In this study, we have analyzed the household-stratified early infection patterns for pandemic influenza in inner-city Birmingham, UK. We have used modern computationally-intensive statistical methods to fit a realistic model for transmission, and our comprehensive literature search [see Additional file 1] indicated that our approach to modelling the case ascertainment of influenza A(H1N1)pdm09 is novel and provides valuable additional information.
Three key conclusions can be drawn from our work. First, the level of within-household transmission can be estimated directly, despite difficulties in case ascertainment. An estimate of this quantity is important if antivirals are distributed prophylactically to household contacts of cases; if there is little transmission within the household then such a policy is less likely to be effective and vice versa.
Considering our results, we arrive at a 'rule of thumb' for the H1N1pdm09 pandemic that transmissibility lies somewhere between what would be predicted from the HPA definition of ILI (swabbed) and a less specific reporting of ARI symptoms (symptomatic). Our results therefore provide evidence that relying solely on laboratory-confirmed cases is excessively stringent and consistently leads to under-estimation of transmission, as would be expected from serological work [17, 18]. An additional consequence of relying on laboratory confirmation is that given this case definition, the transmission probabilities do not decline swiftly as household size increases, while our full model shows a reduction in transmission probability as household size increases, as expected, with the exception of household size seven (we did not find any direct cause for this anomaly). The question of the relative importance of large households for epidemic spread remains significant, and while pre-pandemic analysis of seasonal influenza suggested decline with size [19, 20], this was not a consistent observation during the pandemic as seen in  and our literature review [see Additional file 1]. Study design may be an important part of variability , and our results show that case ascertainment is also relevant.

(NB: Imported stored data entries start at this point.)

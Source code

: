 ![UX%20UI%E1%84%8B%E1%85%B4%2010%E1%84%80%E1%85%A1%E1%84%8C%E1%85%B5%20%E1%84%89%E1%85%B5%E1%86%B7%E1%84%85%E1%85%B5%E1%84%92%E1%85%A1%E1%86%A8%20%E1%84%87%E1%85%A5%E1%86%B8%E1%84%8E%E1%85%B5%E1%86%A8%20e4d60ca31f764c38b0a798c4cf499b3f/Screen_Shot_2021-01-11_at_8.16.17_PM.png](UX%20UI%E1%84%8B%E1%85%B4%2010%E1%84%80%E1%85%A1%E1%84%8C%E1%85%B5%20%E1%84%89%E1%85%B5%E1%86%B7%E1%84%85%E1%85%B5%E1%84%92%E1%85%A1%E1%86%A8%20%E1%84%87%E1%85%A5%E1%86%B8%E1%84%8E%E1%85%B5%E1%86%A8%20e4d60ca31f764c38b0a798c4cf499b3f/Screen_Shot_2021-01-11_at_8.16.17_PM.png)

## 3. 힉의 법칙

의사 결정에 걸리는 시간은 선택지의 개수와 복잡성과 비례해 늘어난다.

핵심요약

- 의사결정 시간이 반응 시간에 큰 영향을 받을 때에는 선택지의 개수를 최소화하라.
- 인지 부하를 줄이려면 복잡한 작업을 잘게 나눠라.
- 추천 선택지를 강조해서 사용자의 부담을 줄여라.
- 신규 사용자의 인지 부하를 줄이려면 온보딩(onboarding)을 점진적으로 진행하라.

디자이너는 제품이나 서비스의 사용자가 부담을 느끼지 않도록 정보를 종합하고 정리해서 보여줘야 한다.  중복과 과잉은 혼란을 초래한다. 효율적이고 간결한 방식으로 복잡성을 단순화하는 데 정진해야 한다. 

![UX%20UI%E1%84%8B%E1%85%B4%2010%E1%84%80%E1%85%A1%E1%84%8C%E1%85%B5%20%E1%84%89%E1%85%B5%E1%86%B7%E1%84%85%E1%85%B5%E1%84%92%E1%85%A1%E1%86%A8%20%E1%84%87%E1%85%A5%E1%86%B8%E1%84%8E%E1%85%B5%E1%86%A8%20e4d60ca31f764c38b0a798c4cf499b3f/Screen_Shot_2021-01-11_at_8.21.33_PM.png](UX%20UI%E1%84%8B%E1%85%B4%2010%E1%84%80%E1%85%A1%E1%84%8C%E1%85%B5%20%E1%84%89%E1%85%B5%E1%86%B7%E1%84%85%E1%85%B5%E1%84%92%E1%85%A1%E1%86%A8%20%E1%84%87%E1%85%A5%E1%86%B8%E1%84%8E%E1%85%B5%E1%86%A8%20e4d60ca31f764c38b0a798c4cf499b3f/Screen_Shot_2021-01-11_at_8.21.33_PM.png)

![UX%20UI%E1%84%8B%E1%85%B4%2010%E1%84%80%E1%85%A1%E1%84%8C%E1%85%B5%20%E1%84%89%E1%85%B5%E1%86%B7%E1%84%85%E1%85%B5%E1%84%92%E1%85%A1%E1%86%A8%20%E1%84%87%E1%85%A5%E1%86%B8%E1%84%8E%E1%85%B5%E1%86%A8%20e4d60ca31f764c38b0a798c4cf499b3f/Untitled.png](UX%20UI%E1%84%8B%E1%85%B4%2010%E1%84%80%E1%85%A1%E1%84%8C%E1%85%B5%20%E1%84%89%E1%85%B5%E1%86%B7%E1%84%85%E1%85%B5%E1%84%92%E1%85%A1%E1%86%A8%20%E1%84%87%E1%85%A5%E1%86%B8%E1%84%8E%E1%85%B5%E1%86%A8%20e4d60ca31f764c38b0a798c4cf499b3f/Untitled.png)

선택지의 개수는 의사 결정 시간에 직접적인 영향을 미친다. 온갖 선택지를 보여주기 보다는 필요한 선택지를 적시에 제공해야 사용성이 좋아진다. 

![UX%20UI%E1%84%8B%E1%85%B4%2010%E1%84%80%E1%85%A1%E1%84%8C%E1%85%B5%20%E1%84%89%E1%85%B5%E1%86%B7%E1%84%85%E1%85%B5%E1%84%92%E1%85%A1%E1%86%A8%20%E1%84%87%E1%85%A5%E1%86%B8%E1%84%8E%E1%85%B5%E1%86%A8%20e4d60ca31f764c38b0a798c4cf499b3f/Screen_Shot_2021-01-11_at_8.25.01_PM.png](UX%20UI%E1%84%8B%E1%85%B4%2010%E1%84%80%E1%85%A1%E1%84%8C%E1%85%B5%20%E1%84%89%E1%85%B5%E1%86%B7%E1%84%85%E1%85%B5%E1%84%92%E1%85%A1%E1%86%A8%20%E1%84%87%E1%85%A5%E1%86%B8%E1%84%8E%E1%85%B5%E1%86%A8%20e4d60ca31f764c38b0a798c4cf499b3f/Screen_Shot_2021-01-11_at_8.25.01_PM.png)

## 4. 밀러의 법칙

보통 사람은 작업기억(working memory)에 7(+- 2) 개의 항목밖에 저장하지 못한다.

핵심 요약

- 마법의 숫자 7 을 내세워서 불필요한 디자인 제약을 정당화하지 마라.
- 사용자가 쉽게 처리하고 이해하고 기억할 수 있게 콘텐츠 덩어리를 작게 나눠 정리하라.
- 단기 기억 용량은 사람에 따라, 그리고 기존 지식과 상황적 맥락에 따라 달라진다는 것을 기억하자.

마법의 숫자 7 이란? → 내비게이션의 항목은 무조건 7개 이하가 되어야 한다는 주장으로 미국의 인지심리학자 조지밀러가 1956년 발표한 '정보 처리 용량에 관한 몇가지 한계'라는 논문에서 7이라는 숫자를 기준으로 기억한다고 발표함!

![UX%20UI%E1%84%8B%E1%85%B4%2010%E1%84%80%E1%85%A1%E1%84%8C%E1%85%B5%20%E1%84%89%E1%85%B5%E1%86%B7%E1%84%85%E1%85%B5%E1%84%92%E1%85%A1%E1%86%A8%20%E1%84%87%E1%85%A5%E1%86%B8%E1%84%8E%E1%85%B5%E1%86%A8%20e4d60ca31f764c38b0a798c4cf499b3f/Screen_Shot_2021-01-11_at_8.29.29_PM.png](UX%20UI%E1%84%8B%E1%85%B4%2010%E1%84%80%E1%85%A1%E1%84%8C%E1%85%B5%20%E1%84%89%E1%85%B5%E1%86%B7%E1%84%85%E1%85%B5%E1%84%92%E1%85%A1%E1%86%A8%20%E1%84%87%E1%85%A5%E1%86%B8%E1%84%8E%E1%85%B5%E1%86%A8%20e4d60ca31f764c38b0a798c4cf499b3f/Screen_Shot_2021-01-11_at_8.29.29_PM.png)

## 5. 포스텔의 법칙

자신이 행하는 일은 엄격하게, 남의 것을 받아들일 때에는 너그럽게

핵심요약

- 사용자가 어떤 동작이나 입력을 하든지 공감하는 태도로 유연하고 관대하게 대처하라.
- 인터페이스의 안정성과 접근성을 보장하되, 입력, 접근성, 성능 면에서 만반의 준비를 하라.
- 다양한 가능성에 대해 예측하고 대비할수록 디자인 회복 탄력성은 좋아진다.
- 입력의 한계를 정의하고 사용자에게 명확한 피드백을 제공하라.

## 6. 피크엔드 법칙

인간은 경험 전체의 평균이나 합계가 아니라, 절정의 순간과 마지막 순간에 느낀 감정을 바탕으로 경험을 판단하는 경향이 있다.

As part of estimating the transmission process, we also calculated the probability of a false negative PCR result. Forty-two percent of infected cases are estimated to have had a negative laboratory test, which has significant public health importance, and may have been caused by a combination of a number of factors including: problems encountered with taking the swabs [22, 23]; swabbing individuals who were not in the early stages of their illness ; and potentially swabbing individuals with milder forms of illness. Exploring these factors could also be the focus of future work.
Secondly, our analysis provides additional support for the picture of the recent influenza pandemic as one with highly variable clinical outcomes, including significant numbers of cases who did not meet the HPA's diagnostic criteria, but are likely to have been true cases, and a high variance in the infectiousness of cases, that is there were many cases who were not particularly infectious, while a relatively small minority had an extremely high probability of passing influenza on to their household contacts.
Finally, and most significantly, our approach could be used in future outbreaks as a rapid complement to serological work. Serology provides an important independent test of clinical surveillance methods, but is costly and the correct epidemiological interpretation of an individual's titre is not always clear. Our methods are inexpensive and model the epidemiology of disease transmission directly, giving the potential for an early snapshot of the proportion of cases ascertained.
While we have given certain questions priority in our analysis, as is unavoidable, there are factors that were not captured in our model. We believe that the stratification of cases by age is the most significant omission from our analysis, while other potentially important factors are estimation of between-household transmission and the efficacy of interventions such as encouragement of personal hygiene measures and use of antiviral drugs. In general, inclusion of these additional complexities will lead to stratification of our transmission estimates by age, time to treatment and prophylaxis and so on, in addition to household size, but these may still on average be similar to our unstratified estimates. The expectation from our literature review would be for lower transmission among those given antivirals early and adults than those given antivirals late and children, but the often subtle effects of transmission dynamics mean that this can only be conjectured in the absence of a full analysis.
Ultimately, our ability to extend the model relies on sufficient data being available. Our data are of good quality, but still only contain a finite amount of information. Furthermore, as highlighted there is some missing data on which individuals were managed after 18 June, and therefore treated on the basis of clinical suspicion rather than swabbed. In our review of the literature on household transmission of pandemic influenza [see Additional file 1] we found many studies, involving between them several thousand cases and household contacts, that produced relevant data. Of these, only a small fraction fitted a transmission model to extract generalizable epidemiological conclusions.
The current UK Influenza Preparedness Strategy stresses the need for rapid research early in a pandemic to improve understanding and inform response, and to develop appropriate protocols for such research . We suggest that protocols for collection, sharing and meta-analysis of household data should form part of this preparedness. The data for the studies we found were mostly collected before the end of June 2009. Much of the information collected during these studies, in particular syndromic information and household stratification, was not reported and used at the time. An internationally co-ordinated meta-analysis of household data during July 2009, fitting transmission parameters and adjusting for case definitions so that meaningful comparisons could be made across different demographic and healthcare contexts, could have provided useful information about the pandemic at relatively low cost. In particular, these estimates of disease transmission could be used in a timely fashion to guide changes in public health management strategies, which in England in 2009 were made only in areas where there was evidence of sustained community transmission.